I don’t know how other authors chart their ideas, but I keep an ideas folder on my computer. Every time an idea pops up, I create a new folder, and then scribble some notes in a word file (probably writing a synopsis too) and store it away. I’ll maybe even highlight the file in yellow!
If I’m working on the idea, I’ll highlight it in purple, just because I’m crazy. (I’d love to show a screen grab of the open window with all the idea folders, but it would be like revealing all my state secrets, and I sadly can’t do that.)
If I’m feeling really excited by an idea, I may draw some of the characters and save them in the folder too. The African Grey Parrot illustration above is one of those, from an idea that I’ve been working on for the past few months. I drew it before I’d written the story, and it really flavoured how I wrote the character.

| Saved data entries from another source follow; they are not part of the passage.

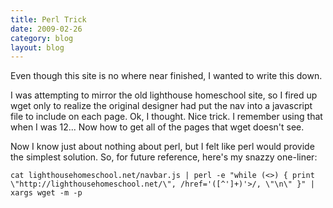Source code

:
 ```yaml
---
title: Perl Trick
date: 2009-02-26
category: blog
layout: blog
---
```

Even though this site is no where near finished, I wanted to write this down.

I was attempting to mirror the old lighthouse homeschool site, so I fired up wget
only to realize the original designer had put the nav into a javascript file to
include on each page. Ok, I thought. Nice trick. I remember using that when I
was 12... Now how to get all of the pages that wget doesn't see.

Now I know just about nothing about perl, but I felt like perl would provide the
simplest solution. So, for future reference, here's my snazzy one-liner:

    cat lighthousehomeschool.net/navbar.js | perl -e "while (<>) { print \"http://lighthousehomeschool.net/\", /href='([^']+)'>/, \"\n\" }" | xargs wget -m -p


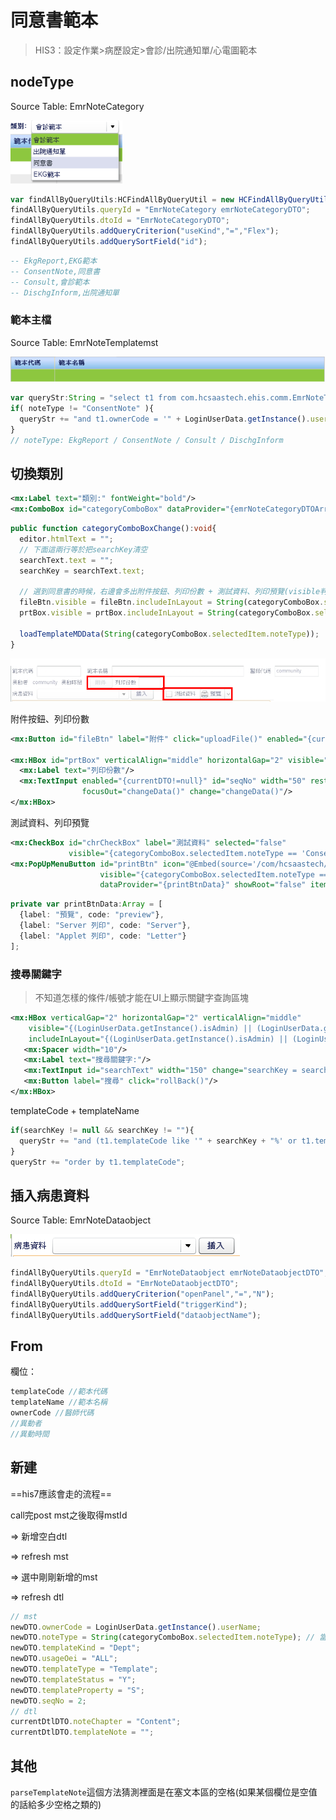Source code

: # 同意書範本

> HIS3：設定作業>病歷設定>會診/出院通知單/心電圖範本

## nodeType

Source Table: EmrNoteCategory

<img src="image-20220610170423078.png" alt="image-20220610170423078" style="zoom:80%;" />

```js
var findAllByQueryUtils:HCFindAllByQueryUtil = new HCFindAllByQueryUtil();
findAllByQueryUtils.queryId = "EmrNoteCategory emrNoteCategoryDTO";
findAllByQueryUtils.dtoId = "EmrNoteCategoryDTO";
findAllByQueryUtils.addQueryCriterion("useKind","=","Flex");
findAllByQueryUtils.addQuerySortField("id");
```

```sql
-- EkgReport,EKG範本
-- ConsentNote,同意書
-- Consult,會診範本
-- DischgInform,出院通知單
```

### 範本主檔

Source Table: EmrNoteTemplatemst

<img src="image-20220610170449438.png" alt="image-20220610170449438" style="zoom: 80%;" />

```typescript
var queryStr:String = "select t1 from com.hcsaastech.ehis.comm.EmrNoteTemplatemst t1 where t1.noteType = '" + noteType + "' ";
if( noteType != "ConsentNote" ){
  queryStr += "and t1.ownerCode = '" + LoginUserData.getInstance().userName + "' ";
}
// noteType: EkgReport / ConsentNote / Consult / DischgInform
```

## 切換類別

```xml
<mx:Label text="類別:" fontWeight="bold"/>
<mx:ComboBox id="categoryComboBox" dataProvider="{emrNoteCategoryDTOArray}" labelField="typeDesc" change="categoryComboBoxChange()" />	
```

```typescript
public function categoryComboBoxChange():void{
  editor.htmlText = "";
  // 下面這兩行等於把searchKey清空
  searchText.text = "";
  searchKey = searchText.text;

  // 選到同意書的時候，右邊會多出附件按鈕、列印份數 + 測試資料、列印預覽(visible判斷寫在mxml裡)
  fileBtn.visible = fileBtn.includeInLayout = String(categoryComboBox.selectedItem.noteType) == "ConsentNote";
  prtBox.visible = prtBox.includeInLayout = String(categoryComboBox.selectedItem.noteType) == "ConsentNote";

  loadTemplateMDData(String(categoryComboBox.selectedItem.noteType));
}
```

<img src="image-20220610171724927.png" alt="image-20220610171724927" style="zoom: 80%;" />

附件按鈕、列印份數

```xml
<mx:Button id="fileBtn" label="附件" click="uploadFile()" enabled="{currentDTO.id > 0}"/>	

<mx:HBox id="prtBox" verticalAlign="middle" horizontalGap="2" visible="false" includeInLayout="false">
  <mx:Label text="列印份數"/>		
  <mx:TextInput enabled="{currentDTO!=null}" id="seqNo" width="50" restrict="0-9"
                focusOut="changeData()" change="changeData()"/>
</mx:HBox>
```

測試資料、列印預覽

```xml
<mx:CheckBox id="chrCheckBox" label="測試資料" selected="false"
             visible="{categoryComboBox.selectedItem.noteType == 'ConsentNote'}" includeInLayout="{categoryComboBox.selectedItem.noteType == 'ConsentNote'}"/>	
<mx:PopUpMenuButton id="printBtn" icon="@Embed(source='/com/hcsaastech/ehis/comm/assets/print_16.png')"
                    visible="{categoryComboBox.selectedItem.noteType == 'ConsentNote'}" includeInLayout="{categoryComboBox.selectedItem.noteType == 'ConsentNote'}"
                    dataProvider="{printBtnData}" showRoot="false" itemClick="printItemClick()"/>
```

```typescript
private var printBtnData:Array = [
  {label: "預覽", code: "preview"},
  {label: "Server 列印", code: "Server"},
  {label: "Applet 列印", code: "Letter"}
];
```

### 搜尋關鍵字

> 不知道怎樣的條件/帳號才能在UI上顯示關鍵字查詢區塊

```xml
<mx:HBox verticalGap="2" horizontalGap="2" verticalAlign="middle"
    visible="{(LoginUserData.getInstance().isAdmin) || (LoginUserData.getInstance().loginType == 'HIS')}" 
    includeInLayout="{(LoginUserData.getInstance().isAdmin) || (LoginUserData.getInstance().loginType == 'HIS')}">
   <mx:Spacer width="10"/>    
   <mx:Label text="搜尋關鍵字:"/>
   <mx:TextInput id="searchText" width="150" change="searchKey = searchText.text" enter="searchKey = searchText.text;rollBack();"/>
   <mx:Button label="搜尋" click="rollBack()"/> 
</mx:HBox>
```

templateCode + templateName

```typescript
if(searchKey != null && searchKey != ""){
  queryStr += "and (t1.templateCode like '" + searchKey + "%' or t1.templateName like '%" + searchKey + "%')";
}
queryStr += "order by t1.templateCode";
```

## 插入病患資料

Source Table: EmrNoteDataobject

![image-20220610170404832](image-20220610170404832.png)

```typescript
findAllByQueryUtils.queryId = "EmrNoteDataobject emrNoteDataobjectDTO";
findAllByQueryUtils.dtoId = "EmrNoteDataobjectDTO";
findAllByQueryUtils.addQueryCriterion("openPanel","=","N");
findAllByQueryUtils.addQuerySortField("triggerKind");
findAllByQueryUtils.addQuerySortField("dataobjectName");
```

## From

欄位：

```js
templateCode //範本代碼
templateName //範本名稱
ownerCode //醫師代碼
//異動者
//異動時間
```

## 新建

==his7應該會走的流程==

call完post mst之後取得mstId

=> 新增空白dtl

=> refresh mst

=> 選中剛剛新增的mst

=> refresh dtl

```typescript
// mst
newDTO.ownerCode = LoginUserData.getInstance().userName;
newDTO.noteType = String(categoryComboBox.selectedItem.noteType); // 當前選中nodeType
newDTO.templateKind = "Dept";
newDTO.usageOei = "ALL";
newDTO.templateType = "Template";
newDTO.templateStatus = "Y";
newDTO.templateProperty	= "S";	
newDTO.seqNo = 2;			
// dtl
currentDtlDTO.noteChapter = "Content";
currentDtlDTO.templateNote = "";
```

## 其他

`parseTemplateNote`這個方法猜測裡面是在塞文本區的空格(如果某個欄位是空值的話給多少空格之類的)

Having all these folders means just one thing: when you finish one book, there are ideas fully formed and waiting to happen just sitting there in your computer. I believe I’ve got enough ideas stockpiled to last me at least for the next five years.
Now the point of this post is to talk about book length.
The lovely thing about writing for children is that books can vary from 100 to 50,000 words. Any longer and you’ve generally got boredom in book form.
I don’t get writer’s block. I don’t really think it exists. After all, if you work in an office doing accounts, and you spend a day watching the internet go by rather than accounting, you don’t have accountant’s block do you?
So if I get tired by doing a few hours work on one story, I’ll jump onto another idea and feel rejuvenated. This means that the ideas in those folders gradually get more worked up, and sometimes even get finished.
It’s here that I can say I finished the first draft of the novel that this parrot features in this week. It’s a secret thing, that no-one really knows about. It was in one of those folders, and gradually, in my spare time, I wrote it alongside my contracted work. I guess I work pretty hard, but I feel that if you want something finished, stop messing around and get it done.
I like to follow Stephen King’s advice that if you write a page a day in your spare time (maybe 300 words), you’ll have a book in a year. And obviously, if you’re writing a children’s book, you can write a lot of books in a year if you keep that speed up.
So there you go. This novel is 20,000 words – nice and lean – and I started it February. I have others coming to fruition too. And I find having a few ideas tumbling around at once keeps a fire burning in my belly for writing. Not all of my books are going to be this short (or this long), but the sense of completion is overwhelmingly positive.
So if any writer is feeling tired by their idea, my advice would be to step away and write a 3000 word young reader book about a space alien eating all the human pies in the galaxy. Writing ’em lean can really keep you keen.